Eg in England you're already an enemy of the state when you protest against Israel's actions in Gaza. In America if you don't like civilians being executed by ICE.

This is really a bad time to throw "enemy of the state" around as if this only applies to the worst people.

Current developments are the ideal time to show that these powers can be abused.

phanimahesh 2 hours ago||||
That is a strange viewpoint. Are we calling everyone who wants some control over their computers enemies of the state?
WarOnPrivacy 2 hours ago|||
> Are we calling everyone who wants some control over their computers enemies of the state?

As of today at 00:00 UTC, no.

    But there's an increasingly possible future
    where authoritarian governments will brand users
    who practice 'non-prescribed use' as enemies of the state.

    And when we have a government who's leader
    openly gifts deep, direct access to federal power
    to unethical tech leaders who've funded elections (ex:Thiel),
    that branding would be a powerful perk to have access to
    (even if indirectly).
bigyabai 2 hours ago|||
It's holistic philosophy. You're not going to save yourself from FBI surveillance by avoiding Windows, I guarantee that to you.
thewebguyd 1 hour ago||
You're not going to avoid any state surveillance if the state is really interested in you specifically.

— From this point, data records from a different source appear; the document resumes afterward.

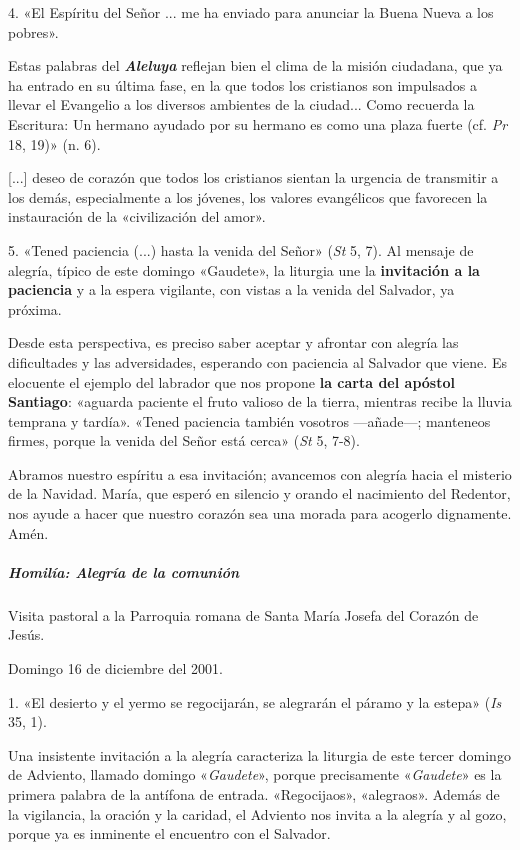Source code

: \documentclass[]{article}
\let\oldsubparagraph\subparagraph
\renewcommand{\subparagraph}[1]{\oldsubparagraph{#1}\mbox{}}
\begin{document}
4. «El Espíritu del Señor ... me ha enviado para anunciar la Buena Nueva
a los pobres».

Estas palabras del \emph{\textbf{Aleluya}} reflejan bien el clima de la
misión ciudadana, que ya ha entrado en su última fase, en la que todos
los cristianos son impulsados a llevar el Evangelio a los diversos
ambientes de la ciudad... Como recuerda la Escritura: Un hermano ayudado
por su hermano es como una plaza fuerte (cf. \emph{Pr} 18, 19)» (n. 6).

{[}...{]} deseo de corazón que todos los cristianos sientan la urgencia
de transmitir a los demás, especialmente a los jóvenes, los valores
evangélicos que favorecen la instauración de la «civilización del amor».

5. «Tened paciencia (...) hasta la venida del Señor» (\emph{St} 5, 7).
Al mensaje de alegría, típico de este domingo «Gaudete», la liturgia une
la \textbf{invitación a la paciencia} y a la espera vigilante, con
vistas a la venida del Salvador, ya próxima.

Desde esta perspectiva, es preciso saber aceptar y afrontar con alegría
las dificultades y las adversidades, esperando con paciencia al Salvador
que viene. Es elocuente el ejemplo del labrador que nos propone
\textbf{la carta del apóstol Santiago}: «aguarda paciente el fruto
valioso de la tierra, mientras recibe la lluvia temprana y tardía».
«Tened paciencia también vosotros ---añade---; manteneos firmes, porque
la venida del Señor está cerca» (\emph{St} 5, 7-8).

Abramos nuestro espíritu a esa invitación; avancemos con alegría hacia
el misterio de la Navidad. María, que esperó en silencio y orando el
nacimiento del Redentor, nos ayude a hacer que nuestro corazón sea una
morada para acogerlo dignamente. Amén.

\protect\hypertarget{_Toc448662746}{}{\protect\hypertarget{_Toc448690265}{}{}}

\subparagraph{Homilía: Alegría de la
comunión}\label{homiluxeda-alegruxeda-de-la-comuniuxf3n}

Visita pastoral a la Parroquia romana de Santa María Josefa del Corazón
de Jesús.

Domingo 16 de diciembre del 2001.

1. «El desierto y el yermo se regocijarán, se alegrarán el páramo y la
estepa» (\emph{Is} 35, 1).

Una insistente invitación a la alegría caracteriza la liturgia de este
tercer domingo de Adviento, llamado domingo «\emph{Gaudete}», porque
precisamente «\emph{Gaudete}» es la primera palabra de la antífona de
entrada. «Regocijaos», «alegraos». Además de la vigilancia, la oración y
la caridad, el Adviento nos invita a la alegría y al gozo, porque ya es
inminente el encuentro con el Salvador.
\end{document}
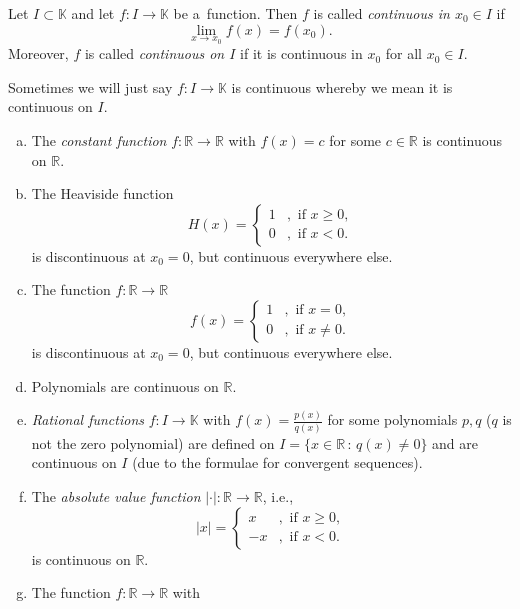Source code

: 

\begin{Definition}[Continuity]
Let $I\subset\mathbb{K}$ and let $f:I\to\mathbb{K}$ be a~function. Then $f$ is called \emph{ continuous in $x_0\in I$} if
\[\lim_{x\to x_0}f(x)=f(x_0).\]
Moreover, $f$ is called \emph{continuous on $I$} if it is continuous in $x_0$ for all $x_0\in I$.
\end{Definition}
\begin{Remark}{}
Sometimes we will just say $f:I\to\mathbb{K}$ is continuous whereby we mean it is continuous on $I$.
\end{Remark}

\begin{example}
\begin{enumerate}[a)]
 \item The {\em constant function} $f:\mathbb{R}\to\mathbb{R}$ with $f(x)=c$ for some $c\in\mathbb{R}$ is continuous on $\mathbb{R}$.
 \whiteskipsmall
 \item The Heaviside function 
\[H(x)=\begin{cases}1&,\text{ if }x\geq 0,\\0&,\text{ if }x<0.\end{cases}\]
 is discontinuous at $x_0=0$, but continuous everywhere else.
  \whiteskipsmall
 \item The function $f:\mathbb{R}\to\mathbb{R}$ 
\[f(x)=\begin{cases}1&,\text{ if }x= 0,\\0&,\text{ if }x\neq0.\end{cases}\]
 is discontinuous at $x_0=0$, but continuous everywhere else.
  \whiteskipsmall
 \item Polynomials are continuous on $\mathbb{R}$.
   \whiteskipsmall
 \item {\em Rational functions} $f:I\to\mathbb{K}$ with $f(x)=\frac{p(x)}{q(x)}$ for some polynomials $p,q$ ($q$ is not the zero polynomial) are defined on $I=\{x\in\mathbb{R}\,:\,q(x)\neq0\}$ and are continuous
on $I$ (due to the formulae for convergent sequences).
	 \whiteskipsmall
 \item The {\em absolute value function} $|\cdot|:\mathbb{R}\to\mathbb{R}$, i.e.,
\[|x|=\begin{cases}x&,\text{ if }x\geq 0,\\-x&,\text{ if }x<0.\end{cases}\]
 is continuous on $\mathbb{R}$.
 	  \whiteskipsmall
 \item The function $f:\mathbb{R}\to\mathbb{R}$ with

\end{enumerate}
\end{example}
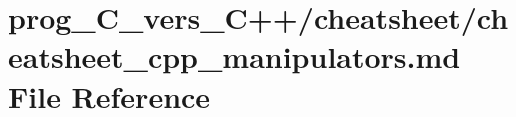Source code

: \hypertarget{prog__C__vers__C_09_09_2cheatsheet_2cheatsheet__cpp__manipulators_8md}{}\section{prog\+\_\+\+C\+\_\+vers\+\_\+\+C++/cheatsheet/cheatsheet\+\_\+cpp\+\_\+manipulators.md File Reference}
\label{prog__C__vers__C_09_09_2cheatsheet_2cheatsheet__cpp__manipulators_8md}
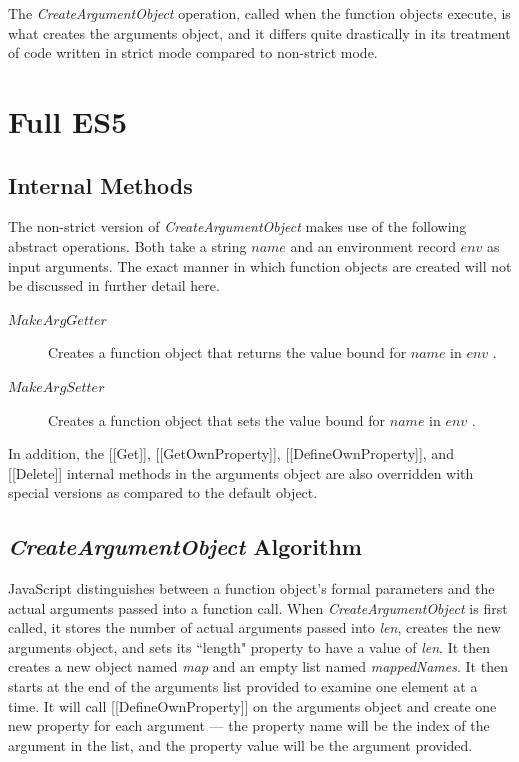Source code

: \documentclass[a4paper,11pt,twoside]{report}
\begin{document}
The \textit{CreateArgumentObject} operation, called when the function objects execute, is what creates the arguments object, and it differs quite drastically in its treatment of code written in strict mode compared to non-strict mode. 

\section{Full ES5}
\subsection{Internal Methods}\label{sec:argobjIM}
The non-strict version of \textit{CreateArgumentObject} makes use of the following abstract operations. Both take a string $name$ and an environment record $env$ as input arguments. The exact manner in which function objects are created will not be discussed in further detail here.
\begin{description}
\item[$MakeArgGetter$] Creates a function object that returns the value bound for $name$ in $env$ \cite{EcmaScript}.
\item[$MakeArgSetter$] Creates a function object that sets the value bound for $name$ in $env$ \cite{EcmaScript}.
\end{description}

In addition, the [[Get]], [[GetOwnProperty]], [[DefineOwnProperty]], and [[Delete]] internal methods in the arguments object are also overridden with special versions as compared to the default object.

\subsection{\textit{CreateArgumentObject} Algorithm}
JavaScript distinguishes between a function object's formal parameters and the actual arguments passed into a function call. When \textit{CreateArgumentObject} is first called, it stores the number of actual arguments passed into \textit{len}, creates the new arguments object, and sets its ``length" property to have a value of \textit{len}. It then creates a new object named \textit{map} and an empty list named \textit{mappedNames}. It then starts at the end of the arguments list provided to examine one element at a time. It will call [[DefineOwnProperty]] on the arguments object and create one new property for each argument --- the property name will be the index of the argument in the list, and the property value will be the argument provided. 
\end{document}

But you can still help prevent abuses of mass surveillance without probable cause by making such surveillance as expensive and difficult as possible for the state

pawelduda 2 hours ago||||
Maybe he's just trying to avoid Candy Crush Saga
amitav1 1 hour ago||
I can't think of anybody apart from Osama bin Laden who wouldn't want to play Candy Crush. \s
anonym29 2 hours ago|||
https://news.ycombinator.com/item?id=46700219

Criticizing the current administration? That sounds like something an enemy of the state would do!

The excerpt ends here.